In March 2004, they won the African affiliates qualifying tournament for the 2005 ICC Trophy, qualifying them for the next stage of qualification, the Africa Cricket Association Championships. They beat Nigeria and Tanzania in that tournament in Zambia in August, finishing fourth, thus missing out on qualification for their first ICC Trophy. They were rewarded for their performance in this tournament by being promoted to associate membership of the ICC in 2005.

In 2006, they took part in Division Two of the African region of the World Cricket League, finishing second behind Tanzania. This qualified them for Division Five of the World Cricket League.

In May 2008, Botswana travelled to Jersey to take part in the Division Five tournament. Although Botswana beat the Bahamas in Group B, it was their only group stage win and with three losses and one match abandoned due to rain they failed to make the semi-finals. Botswana finished sixth overall after defeating Germany but losing to Singapore in positional playoff matches. With only the top two from this tournament qualifying for Division Four in Tanzania later in the year, Botswana missed out on the chance to take their 2011 World Cup dream any further.

In October 2008, Botswana took part in Division Two of the African region of the World Cricket League, finishing unbeaten and winning the tournament. This victory promoted them to Division One of the Africa Region, however the date and venue for this tournament is still to be determined.

In August 2009, Botswana travelled to Singapore to participate in Division Six of the World Cricket League. Despite being competitive in most of their games, Botswana won only one of five group matches and finished fifth after beating Norway in a positional playoff.

In May 2011, Botswana hosted the ICC World Cricket League Division Seven with a young squad and performed admirably well, winning three league stage matches against Norway, Japan and Germany but losing out to eventual champions Kuwait, 2nd placed Nigeria and finally Germany in the placing match. The match versus Nigeria in the league stages was to decide which of the 2 nations would progress to the ICC World Cricket League Division Six to be held in Malaysia in September 2011 and by losing that match, Botswana failed to progress and will remain in Division Seven till the next instalment of the ICC WCL.
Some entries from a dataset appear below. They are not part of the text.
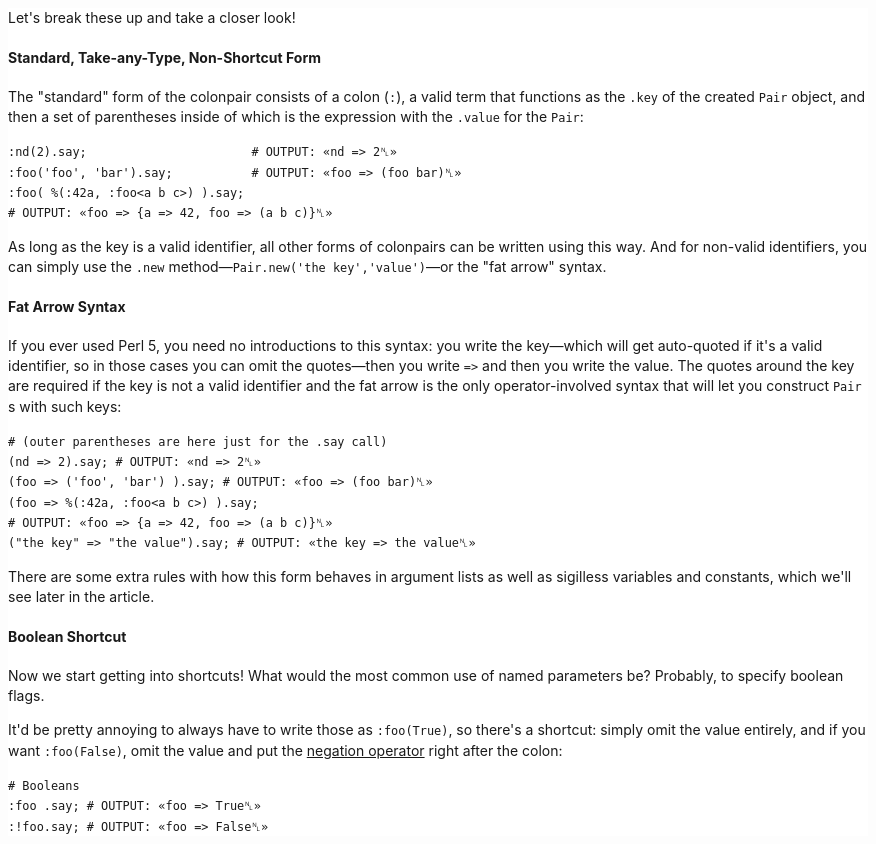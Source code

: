 Let's break these up and take a closer look!

#### Standard, Take-any-Type, Non-Shortcut Form

The "standard" form of the colonpair consists of a colon (`:`), a valid term
that functions as the ``.key`` of the created ``Pair`` object, and then
a set of parentheses inside of which is the expression with the ``.value``
for the ``Pair``:

    :nd(2).say;                       # OUTPUT: «nd => 2␤»
    :foo('foo', 'bar').say;           # OUTPUT: «foo => (foo bar)␤»
    :foo( %(:42a, :foo<a b c>) ).say;
    # OUTPUT: «foo => {a => 42, foo => (a b c)}␤»

As long as the key is a valid identifier, all other forms of colonpairs can be
written using this way. And for non-valid identifiers, you can simply use
the `.new` method—`Pair.new('the key','value')`—or the "fat arrow" syntax.

#### Fat Arrow Syntax

If you ever used Perl 5, you need no introductions to this syntax: you write
the key—which will get auto-quoted if it's a valid identifier, so in those
cases you can omit the quotes—then you write `=>` and then you write the value.
The quotes around the key are required if the key is not a valid identifier
and the fat arrow is the only operator-involved syntax that will let
you construct ``Pair``s with such keys:

    # (outer parentheses are here just for the .say call)
    (nd => 2).say; # OUTPUT: «nd => 2␤»
    (foo => ('foo', 'bar') ).say; # OUTPUT: «foo => (foo bar)␤»
    (foo => %(:42a, :foo<a b c>) ).say;
    # OUTPUT: «foo => {a => 42, foo => (a b c)}␤»
    ("the key" => "the value").say; # OUTPUT: «the key => the value␤»

There are some extra rules with how this form behaves in argument lists as
well as sigilless variables and constants, which we'll see later in the article.

#### Boolean Shortcut

Now we start getting into shortcuts! What would the most common use
of named parameters be? Probably, to specify boolean flags.

It'd be pretty annoying to
always have to write those as `:foo(True)`, so there's a shortcut: simply omit
the value entirely, and if you want `:foo(False)`, omit the value and put the
[negation operator](/language/operators#index-entry-!_(negation_metaoperator))
right after the colon:

    # Booleans
    :foo .say; # OUTPUT: «foo => True␤»
    :!foo.say; # OUTPUT: «foo => False␤»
In April 2013, Botswana were given hosting rights again for the ICC World Cricket League Division 7 in their second attempt in trying to get promoted out of Division 7 after halting the relegation slide in the last edition. Beating Ghana in the first match, Botswana lost their second match in a competitive encounter against Vanuatu by 23 runs. Botswana then lost third next match heavily to eventual WCL Div 7 winners and arch rivals Nigeria. Botswana tried in vain to get back into contention for promotion but after a tied match against Germany, all hopes were dashed and the best they could hope for was a third-place finish. This was achieved by beating Fiji in the last group match and then beating them again in the third-place playoff earning Botswana a third place, finishing behind Vanuatu and Nigeria who were both promoted to Division 6 of the WCL. With the ICC's decision to eliminate the ICC World Cricket League Divisions 7 and 8, Botswana will now have to qualify through regional tournaments to make it into the ICC World Cricket League Division 6, which will now be the entry point for the World Cricket League.

2018–present

In April 2018, the ICC decided to grant full Twenty20 International (T20I) status to all its members. Therefore, all Twenty20 matches played between Botswana and other ICC members since 1 January 2019 have been full T20Is. 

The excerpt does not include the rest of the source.